It looks like the stock market is poised to end the year on strong footing…
So far, the market has logged a 16.5% return for 2023.
But a closer look tells us the picture isn’t as pretty as it appears…
While 2023 has been a great year for mega-cap tech stocks—represented by the Technology Select Sector ETF (XLK)… the average stock in the market—represented by the Invesco S&P 500 Equal Weight ETF (RSP)—is only up if you include their dividends. Meanwhile, typically safe sectors—like consumer staples (XLP), healthcare (XLV), and utilities (XLU)—are showing big declines.
The bottom line: While your portfolio might be sporting some nice gains overall… there’s a good chance you’re looking at losses in some of your individual positions.
Fortunately, there’s a simple way to mitigate some of the pain from these losses come tax time—if you understand the rules.
Here’s how it works…
Follow these steps to reduce your tax bill
Tax loss harvesting is the practice of selling a security at a loss… and using that loss to lower your taxes. It’s a great way to offset any gains you have, whether they’re capital gains or ordinary income made during the same year. (Bear in mind, this strategy can only be applied to your taxable accounts—not to your 401(k) or IRAs.)
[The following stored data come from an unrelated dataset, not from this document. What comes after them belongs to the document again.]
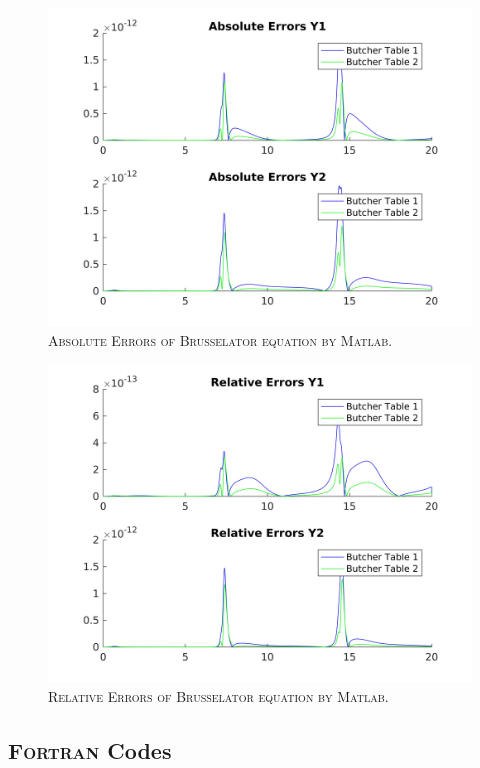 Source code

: \documentclass[a4paper,oneside]{book}
\numberwithin{equation}{chapter}
\begin{document}
\begin{figure}[H]
\centering
\includegraphics[scale=0.09]{1ae}
\caption{\textsc{Absolute Errors of Brusselator equation by Matlab.}}
\end{figure}
\begin{figure}[H]
\centering
\includegraphics[scale=0.09]{1re}
\caption{\textsc{Relative Errors of Brusselator equation by Matlab.}}
\end{figure}
\subsection{\textsc{Fortran} Codes}
\end{document}
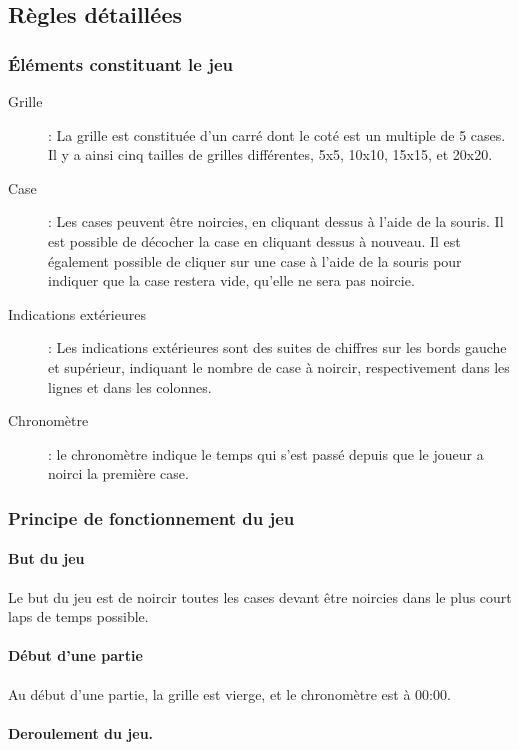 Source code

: \documentclass[11pt]{article}
\begin{document}
\subsection{Règles détaillées}

\subsubsection{Éléments constituant le jeu}

    \begin{description}
        \item[Grille] : La grille est constituée d'un carré dont le coté est un multiple de 5 cases. Il y a ainsi cinq
            tailles de grilles différentes, 5x5, 10x10, 15x15, et 20x20.
        \item[Case] : Les cases peuvent être noircies, en cliquant dessus à l'aide de la souris. Il est possible de décocher la case en cliquant dessus à nouveau. Il est également possible de cliquer sur une case à l'aide de la souris pour indiquer que la case restera vide, qu'elle ne sera pas noircie.
        \item[Indications extérieures] : Les indications extérieures sont des suites de chiffres sur les bords gauche et supérieur, indiquant le nombre de case à noircir, respectivement dans les lignes et dans les colonnes.
        \item[Chronomètre] : le chronomètre indique le temps qui s'est passé depuis que le joueur a noirci la première case.
    \end{description}

\subsubsection{Principe de fonctionnement du jeu}

\paragraph{But du jeu}
Le but du jeu est de noircir toutes les cases devant être noircies dans le plus court laps de temps possible.

\paragraph{Début d'une partie}

Au début d'une partie, la grille est vierge, et le chronomètre est à 00:00.
\paragraph{Deroulement du jeu.}
\end{document}
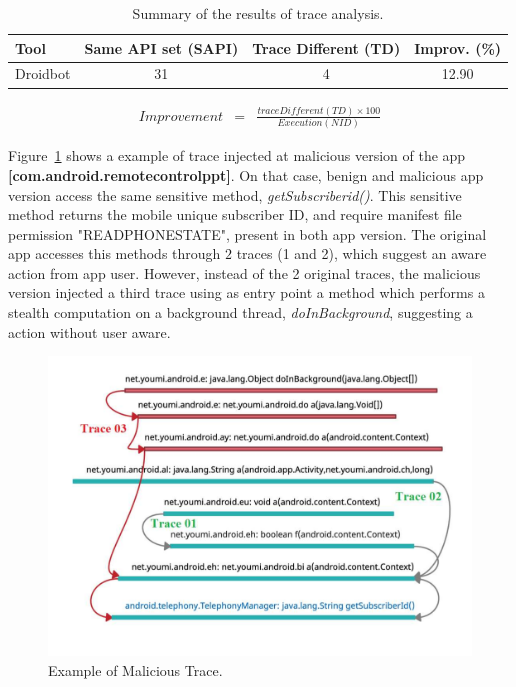 \begin{table}[ht!]
  \caption{Summary of the results of trace analysis. }
  \centering
  \begin{small}
 \begin{tabular}{lccc}
   \toprule
   Tool & Same API set (SAPI) & Trace Different (TD) & Improv. (\%) \\   \midrule
   Droidbot &  31 & 4 & 12.90 \\
 \bottomrule
 \end{tabular}
 \end{small}
 \label{tab:pa}
\end{table}



\begin{eqnarray}
Improvement & = & \frac{trace Different (TD) \times 100}{Execution (NID)} 
\label{improve}
\end{eqnarray}


Figure~\ref{fig:maliciousTrace} shows a example of trace injected at malicious version of the app \textbf{[com.android.remotecontrolppt]}. On that case, benign and malicious app version access the same sensitive method, \textit{getSubscriberid()}. This sensitive method returns the mobile unique subscriber ID, and require manifest file permission "READ\underline{\space}PHONE\underline{\space}STATE", present in both app version. The original app accesses this methods through $2$ traces (1 and 2), which suggest an aware action from app user. However, instead of the 2 original traces, the malicious version injected a third trace using as entry point a method which performs a stealth computation on a background thread, \textit{doInBackground}, suggesting a action without user aware.

\begin{figure}
\centering
\includegraphics[scale=0.30]{images/maliciousTrace_example01.pdf}
\caption{Example of Malicious Trace.}
 \label{fig:maliciousTrace}
\end{figure}

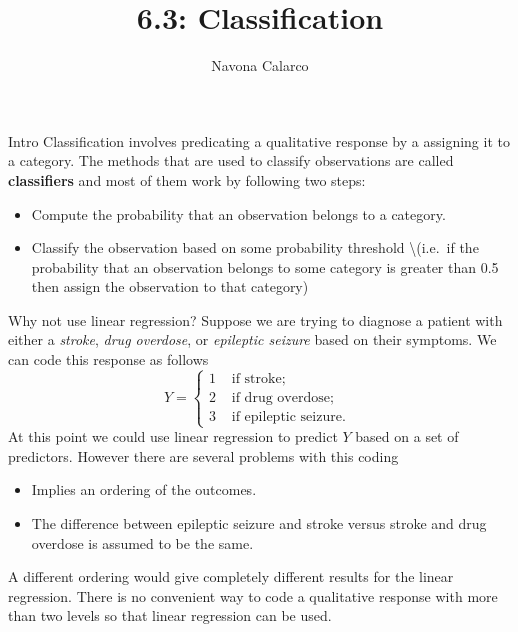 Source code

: \documentclass[
  ignorenonframetext,
  aspectratio=169,
]{beamer}
\title{6.3: Classification}
\author{Navona Calarco}
\date{}
\institute{The University of Toronto}
\begin{document}
\frame{\titlepage}
\ifdefined\Shaded\renewenvironment{Shaded}{\begin{tcolorbox}[sharp corners, enhanced, boxrule=0pt, interior hidden, frame hidden, borderline west={3pt}{0pt}{shadecolor}, breakable]}{\end{tcolorbox}}\fi

\begin{frame}{Intro}
\protect\hypertarget{intro}{}
Classification involves predicating a qualitative response by a
assigning it to a category. The methods that are used to classify
observations are called \textbf{classifiers} and most of them work by
following two steps:

\begin{itemize}
\item
  Compute the probability that an observation belongs to a category.
\item
  Classify the observation based on some probability threshold
  \textbackslash(i.e.~if the probability that an observation belongs to
  some category is greater than 0.5 then assign the observation to that
  category)
\end{itemize}
\end{frame}

\begin{frame}{Why not use linear regression?}
\protect\hypertarget{why-not-use-linear-regression}{}
Suppose we are trying to diagnose a patient with either a \emph{stroke},
\emph{drug overdose}, or \emph{epileptic seizure} based on their
symptoms. We can code this response as follows \[
    Y=\left\{\begin{array}{ll}
1 & \text { if stroke; } \\
2 & \text { if drug overdose; } \\
3 & \text { if epileptic seizure. }
\end{array}\right.
\] At this point we could use linear regression to predict \(Y\) based
on a set of predictors. However there are several problems with this
coding

\begin{itemize}
\item
  Implies an ordering of the outcomes.
\item
  The difference between epileptic seizure and stroke versus stroke and
  drug overdose is assumed to be the same.
\end{itemize}

A different ordering would give completely different results for the
linear regression.
\alert{There is no convenient way to code a qualitative response with more than two levels so that linear regression can be used.}
\end{frame}
\end{document}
It involves three simple steps:
1. Start by comparing your gains and losses for the year.
Be sure to separate them into two categories: Short-term gains—those made on investments held for one year or less—are netted against short-term losses. And long-term gains need to be matched with long-term losses.
The goal of this first step is to get a clear picture of your gains and losses for the year up to this point. It’s an important piece of info to help decide whether you should look to sell any additional positions before December 31.
2. Next, check your portfolio for candidates to harvest—both for gains and losses.
Once you know your existing gains and losses, it’s time to review your current portfolio.
As you go through your holdings, do you see any that aren’t suited to the “big picture” environment? For example, some stocks might be too economically sensitive for this high-interest-rate market. Those could be solid candidates for tax loss harvesting.
Or maybe you’ve held onto a few big winners for years—and the only reason you haven’t sold them is because your cost basis is low (and the taxes would be too high). If you have enough losses to offset the big gains, now might be a good time to lock in some profits.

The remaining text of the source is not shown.